Fatigue is a big part of crohns unfortunately, sometimes as a direct result of the illness and symptoms as a side effect of all the strong medications we have to take to keep ourselves feeling well. Sugary drinks are good for an energy kick but not so good for bloating and sometimes they dont provide sufficiant hydration. You might find drinks like lucozade sport better (not the fizzy one), which are designed to keep you hydrated and balance your electrolytes. If you haven't had your vitamin levels tested in a while, you might want to get your potassium, iron and vit. D and vit. B checked as these can all have an impact on energy levels if you aren't getting enough of them.

If you can tolerate them, complex carbs like pasta are good for slow, steady energy release through the day rather than quick, instant sugar rushes which later make you crash and feel even more tired. If you can tolerate fruit, you could juice that to make a fresh fruit juice which will contain plenty of fresh, natural sugar and will be far healthier than shop bought sugary drinks. Ceral bars are also a good alternative for some people but they can aggrivate some sufferer's symptoms so be careful if trying those .Also make sure your getting enough rest, I know thats easier said than done with a hectic schedule but rest is very important for your body when its healing so not getting enough can limit your ability to get better.

How are your other symptoms at the moment?

 

[sarah-k]

Hiya I'm in the middle of a flare actually so I've been better! I'm almost fully weaned off of prednisone, but my body is really not liking only being down to 5mg!

 

[valleysangel92]

Im sorry to hear your flaring, if youre having joint aches or cramping, heat can be very helpful for a lot of people, so try hot baths or heat packs. If you suffer from nausea then ginger or peppermint can be really good for this.

It might be a good idea to contact your IBD nurse and let them know whats happening so they can give you some advice, or put a call in to your GIs office. Its not uncommon for symptoms to resurface once steroids are reduced but it is important that your doctor is aware so they can adjust your treatment accordingly. Make sure your getting plenty of rest at the moment, if you are struggling with attending work let them know, and when the uni term starts dont be afraid to talk to your lecturers if you are still having difficulties. They are normally very helpful and understanding in these situations.
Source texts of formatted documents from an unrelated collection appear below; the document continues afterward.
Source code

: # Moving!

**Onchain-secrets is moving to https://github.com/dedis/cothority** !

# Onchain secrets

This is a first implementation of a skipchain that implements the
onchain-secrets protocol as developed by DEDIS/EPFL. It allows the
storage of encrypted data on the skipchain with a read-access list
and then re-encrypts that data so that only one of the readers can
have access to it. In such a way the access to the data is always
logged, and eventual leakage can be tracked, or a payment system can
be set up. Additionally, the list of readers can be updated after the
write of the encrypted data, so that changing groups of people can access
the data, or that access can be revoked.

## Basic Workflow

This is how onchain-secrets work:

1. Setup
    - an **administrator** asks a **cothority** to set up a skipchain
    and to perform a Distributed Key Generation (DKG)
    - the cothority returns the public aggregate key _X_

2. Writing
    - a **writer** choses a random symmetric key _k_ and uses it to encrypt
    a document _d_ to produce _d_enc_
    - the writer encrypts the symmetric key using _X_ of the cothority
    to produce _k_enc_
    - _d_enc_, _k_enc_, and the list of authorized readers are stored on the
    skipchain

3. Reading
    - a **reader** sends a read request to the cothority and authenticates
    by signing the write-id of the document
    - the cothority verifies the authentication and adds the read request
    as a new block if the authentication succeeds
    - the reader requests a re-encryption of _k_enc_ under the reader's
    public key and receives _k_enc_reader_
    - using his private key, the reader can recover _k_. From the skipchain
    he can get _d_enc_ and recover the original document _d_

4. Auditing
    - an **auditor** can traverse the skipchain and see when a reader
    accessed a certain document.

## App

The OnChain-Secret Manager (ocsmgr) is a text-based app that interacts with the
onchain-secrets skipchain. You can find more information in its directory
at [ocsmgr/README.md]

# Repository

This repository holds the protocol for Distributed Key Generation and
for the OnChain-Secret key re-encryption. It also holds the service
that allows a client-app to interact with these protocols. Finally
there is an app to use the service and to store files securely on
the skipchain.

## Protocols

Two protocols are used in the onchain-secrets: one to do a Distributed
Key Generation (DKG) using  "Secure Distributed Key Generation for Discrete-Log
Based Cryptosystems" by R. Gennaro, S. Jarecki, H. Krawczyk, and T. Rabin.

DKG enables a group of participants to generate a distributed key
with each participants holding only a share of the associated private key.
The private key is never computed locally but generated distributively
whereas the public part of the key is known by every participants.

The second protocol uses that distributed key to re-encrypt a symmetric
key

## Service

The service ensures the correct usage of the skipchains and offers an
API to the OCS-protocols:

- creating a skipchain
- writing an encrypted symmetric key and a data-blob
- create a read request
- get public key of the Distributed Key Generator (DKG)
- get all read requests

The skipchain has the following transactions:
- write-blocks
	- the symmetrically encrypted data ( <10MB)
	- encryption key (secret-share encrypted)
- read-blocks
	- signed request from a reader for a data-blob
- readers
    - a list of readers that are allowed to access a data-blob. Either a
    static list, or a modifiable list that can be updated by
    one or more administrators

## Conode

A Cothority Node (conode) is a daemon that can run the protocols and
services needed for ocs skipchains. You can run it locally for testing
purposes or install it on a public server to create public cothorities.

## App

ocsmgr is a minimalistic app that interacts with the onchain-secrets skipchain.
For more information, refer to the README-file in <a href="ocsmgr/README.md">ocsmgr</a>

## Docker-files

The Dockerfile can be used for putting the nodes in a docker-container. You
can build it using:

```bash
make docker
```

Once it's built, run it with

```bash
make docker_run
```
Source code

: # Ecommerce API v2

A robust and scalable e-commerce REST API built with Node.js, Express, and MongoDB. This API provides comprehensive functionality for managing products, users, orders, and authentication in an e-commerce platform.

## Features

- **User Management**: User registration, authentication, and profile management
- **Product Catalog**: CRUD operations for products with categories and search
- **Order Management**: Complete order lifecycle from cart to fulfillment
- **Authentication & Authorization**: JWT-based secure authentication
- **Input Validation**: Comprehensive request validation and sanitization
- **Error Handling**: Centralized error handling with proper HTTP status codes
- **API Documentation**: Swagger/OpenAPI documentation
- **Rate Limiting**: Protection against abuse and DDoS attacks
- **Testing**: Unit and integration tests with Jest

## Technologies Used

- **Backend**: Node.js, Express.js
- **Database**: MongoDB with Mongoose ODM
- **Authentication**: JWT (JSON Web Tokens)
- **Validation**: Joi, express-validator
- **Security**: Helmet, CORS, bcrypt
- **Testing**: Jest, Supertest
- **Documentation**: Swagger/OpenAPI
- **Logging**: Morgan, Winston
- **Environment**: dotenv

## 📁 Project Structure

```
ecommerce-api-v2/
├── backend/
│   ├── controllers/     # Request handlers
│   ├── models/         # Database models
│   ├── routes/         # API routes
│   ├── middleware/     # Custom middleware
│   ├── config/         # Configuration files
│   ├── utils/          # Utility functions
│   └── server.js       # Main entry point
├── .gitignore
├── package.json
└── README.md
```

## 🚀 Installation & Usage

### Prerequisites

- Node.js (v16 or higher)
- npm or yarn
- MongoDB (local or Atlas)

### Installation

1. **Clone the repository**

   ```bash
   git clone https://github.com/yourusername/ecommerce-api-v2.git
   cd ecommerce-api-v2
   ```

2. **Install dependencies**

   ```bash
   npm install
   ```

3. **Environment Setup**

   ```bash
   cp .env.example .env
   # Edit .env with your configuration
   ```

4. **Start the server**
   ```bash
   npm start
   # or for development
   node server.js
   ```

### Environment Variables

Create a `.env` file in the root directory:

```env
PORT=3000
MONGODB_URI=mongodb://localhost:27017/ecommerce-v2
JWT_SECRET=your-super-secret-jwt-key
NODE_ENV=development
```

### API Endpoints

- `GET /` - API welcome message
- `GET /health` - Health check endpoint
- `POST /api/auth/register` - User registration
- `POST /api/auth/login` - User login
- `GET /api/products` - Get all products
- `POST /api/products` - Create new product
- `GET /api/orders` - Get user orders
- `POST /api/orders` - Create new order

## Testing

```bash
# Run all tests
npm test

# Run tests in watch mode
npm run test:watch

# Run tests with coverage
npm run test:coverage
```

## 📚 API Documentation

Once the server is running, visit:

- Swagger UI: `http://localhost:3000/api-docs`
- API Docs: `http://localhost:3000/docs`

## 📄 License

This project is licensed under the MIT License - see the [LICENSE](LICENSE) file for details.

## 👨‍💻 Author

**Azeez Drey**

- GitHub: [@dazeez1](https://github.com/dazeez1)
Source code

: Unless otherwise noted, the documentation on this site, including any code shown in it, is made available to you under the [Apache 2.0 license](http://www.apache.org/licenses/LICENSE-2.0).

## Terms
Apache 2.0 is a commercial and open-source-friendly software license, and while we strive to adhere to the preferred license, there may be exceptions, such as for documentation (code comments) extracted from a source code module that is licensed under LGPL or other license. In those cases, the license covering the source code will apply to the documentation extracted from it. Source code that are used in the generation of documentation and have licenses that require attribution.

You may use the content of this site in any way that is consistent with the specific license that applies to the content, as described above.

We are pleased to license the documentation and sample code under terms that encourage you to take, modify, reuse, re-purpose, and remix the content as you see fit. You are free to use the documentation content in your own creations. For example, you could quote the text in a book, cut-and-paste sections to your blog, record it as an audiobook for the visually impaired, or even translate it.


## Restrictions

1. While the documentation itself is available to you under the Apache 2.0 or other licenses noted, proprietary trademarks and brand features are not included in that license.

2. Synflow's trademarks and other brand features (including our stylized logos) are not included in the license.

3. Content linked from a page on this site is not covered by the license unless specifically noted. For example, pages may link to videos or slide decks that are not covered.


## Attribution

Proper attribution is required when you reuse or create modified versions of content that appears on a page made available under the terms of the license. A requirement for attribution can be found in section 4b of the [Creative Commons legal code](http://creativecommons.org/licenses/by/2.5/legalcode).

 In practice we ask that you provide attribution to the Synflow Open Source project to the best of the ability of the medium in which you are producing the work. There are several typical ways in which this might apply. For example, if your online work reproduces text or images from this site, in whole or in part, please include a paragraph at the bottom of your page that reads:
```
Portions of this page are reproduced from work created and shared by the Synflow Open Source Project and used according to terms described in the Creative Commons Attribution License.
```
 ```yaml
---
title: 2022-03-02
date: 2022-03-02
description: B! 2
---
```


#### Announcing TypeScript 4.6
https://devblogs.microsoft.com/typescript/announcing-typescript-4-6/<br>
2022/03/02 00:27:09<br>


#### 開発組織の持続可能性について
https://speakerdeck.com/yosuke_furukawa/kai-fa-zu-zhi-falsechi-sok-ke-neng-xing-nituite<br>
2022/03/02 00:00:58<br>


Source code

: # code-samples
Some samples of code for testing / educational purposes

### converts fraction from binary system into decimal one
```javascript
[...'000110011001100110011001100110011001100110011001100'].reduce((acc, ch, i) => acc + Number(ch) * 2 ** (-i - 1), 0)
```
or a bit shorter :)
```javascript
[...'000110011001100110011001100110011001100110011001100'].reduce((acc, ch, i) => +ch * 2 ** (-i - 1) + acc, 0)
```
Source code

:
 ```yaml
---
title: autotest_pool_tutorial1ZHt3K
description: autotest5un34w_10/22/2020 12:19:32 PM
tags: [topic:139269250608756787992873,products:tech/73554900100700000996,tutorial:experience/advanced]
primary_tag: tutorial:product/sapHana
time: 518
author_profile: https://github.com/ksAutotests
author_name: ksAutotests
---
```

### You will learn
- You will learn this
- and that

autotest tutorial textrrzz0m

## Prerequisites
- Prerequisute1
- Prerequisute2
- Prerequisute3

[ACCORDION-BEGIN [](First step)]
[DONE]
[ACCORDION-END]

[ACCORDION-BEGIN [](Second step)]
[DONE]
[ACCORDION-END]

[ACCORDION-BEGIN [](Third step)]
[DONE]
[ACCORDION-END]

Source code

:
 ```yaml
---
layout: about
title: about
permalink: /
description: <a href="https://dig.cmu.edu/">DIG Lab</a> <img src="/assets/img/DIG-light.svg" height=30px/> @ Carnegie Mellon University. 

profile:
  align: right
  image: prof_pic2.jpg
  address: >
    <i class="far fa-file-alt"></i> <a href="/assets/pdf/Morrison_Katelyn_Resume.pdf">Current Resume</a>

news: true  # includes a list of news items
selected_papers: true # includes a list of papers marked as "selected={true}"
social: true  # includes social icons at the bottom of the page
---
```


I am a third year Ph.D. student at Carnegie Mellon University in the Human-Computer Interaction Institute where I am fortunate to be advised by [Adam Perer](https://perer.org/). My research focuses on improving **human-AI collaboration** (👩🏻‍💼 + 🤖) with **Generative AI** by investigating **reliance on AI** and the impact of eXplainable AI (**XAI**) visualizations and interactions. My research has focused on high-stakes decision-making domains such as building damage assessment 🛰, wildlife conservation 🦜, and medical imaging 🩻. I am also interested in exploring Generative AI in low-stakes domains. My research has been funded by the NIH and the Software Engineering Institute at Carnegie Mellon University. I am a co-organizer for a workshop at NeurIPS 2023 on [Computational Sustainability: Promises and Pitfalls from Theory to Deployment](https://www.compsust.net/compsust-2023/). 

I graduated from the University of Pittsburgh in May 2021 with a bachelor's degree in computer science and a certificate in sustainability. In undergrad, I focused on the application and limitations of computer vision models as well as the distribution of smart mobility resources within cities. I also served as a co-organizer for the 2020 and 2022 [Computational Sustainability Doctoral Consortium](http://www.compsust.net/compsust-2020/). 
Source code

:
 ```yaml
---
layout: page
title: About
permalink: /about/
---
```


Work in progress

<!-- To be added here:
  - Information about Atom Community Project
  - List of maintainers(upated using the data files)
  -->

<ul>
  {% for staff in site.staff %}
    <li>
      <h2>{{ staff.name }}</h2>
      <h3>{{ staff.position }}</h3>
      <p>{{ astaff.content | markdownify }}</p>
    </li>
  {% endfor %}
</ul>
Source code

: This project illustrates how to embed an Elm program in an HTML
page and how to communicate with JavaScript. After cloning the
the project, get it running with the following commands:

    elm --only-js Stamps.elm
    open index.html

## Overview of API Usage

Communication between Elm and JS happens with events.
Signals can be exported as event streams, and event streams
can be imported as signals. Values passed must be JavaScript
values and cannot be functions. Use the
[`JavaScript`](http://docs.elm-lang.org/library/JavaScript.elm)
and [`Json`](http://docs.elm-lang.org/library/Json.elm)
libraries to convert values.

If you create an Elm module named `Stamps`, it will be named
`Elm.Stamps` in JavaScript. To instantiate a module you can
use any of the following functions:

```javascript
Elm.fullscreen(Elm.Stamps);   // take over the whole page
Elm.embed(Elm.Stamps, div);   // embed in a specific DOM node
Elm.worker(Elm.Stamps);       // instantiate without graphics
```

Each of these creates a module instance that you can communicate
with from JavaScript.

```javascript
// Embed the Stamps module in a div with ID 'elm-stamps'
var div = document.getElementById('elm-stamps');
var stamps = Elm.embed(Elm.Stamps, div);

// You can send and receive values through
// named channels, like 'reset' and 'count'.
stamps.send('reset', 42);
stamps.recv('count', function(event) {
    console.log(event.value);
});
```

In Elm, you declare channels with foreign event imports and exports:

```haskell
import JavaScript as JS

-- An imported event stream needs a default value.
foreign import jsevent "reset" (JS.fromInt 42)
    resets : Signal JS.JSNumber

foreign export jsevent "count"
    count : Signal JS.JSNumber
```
I know its tough when its what you love but your health is most important so take it easy if you need to.

 

[sarah-k]

Thanks for the advice all the appropriate work/uni people know and are really nice and understanding! That was the first thing I had to get over: the embarrassment! Wasn't as hard as I thought though. It was worse when I was having all of the symptoms but hasn't yet been diagnosed! That was an embarrassing conversation haha

 

[723crossroads]

Hi Sarahk,

The only thing I can think of is B12 injections your Dr. can prescribe for you. I get them once a month. I don't know if they really help though. When I'm flaring, I feel exhausted alot. Good luck at Uni and hope you feel better soon.

 

[valleysangel92]

So glad you could talk to them, I found it pretty hard at first going to my course leader but she's been so nice to me, helped me make some tough choices and gave me a new place for this year, no questions asked. It can make such a big difference having support from your colleagues and lecturers.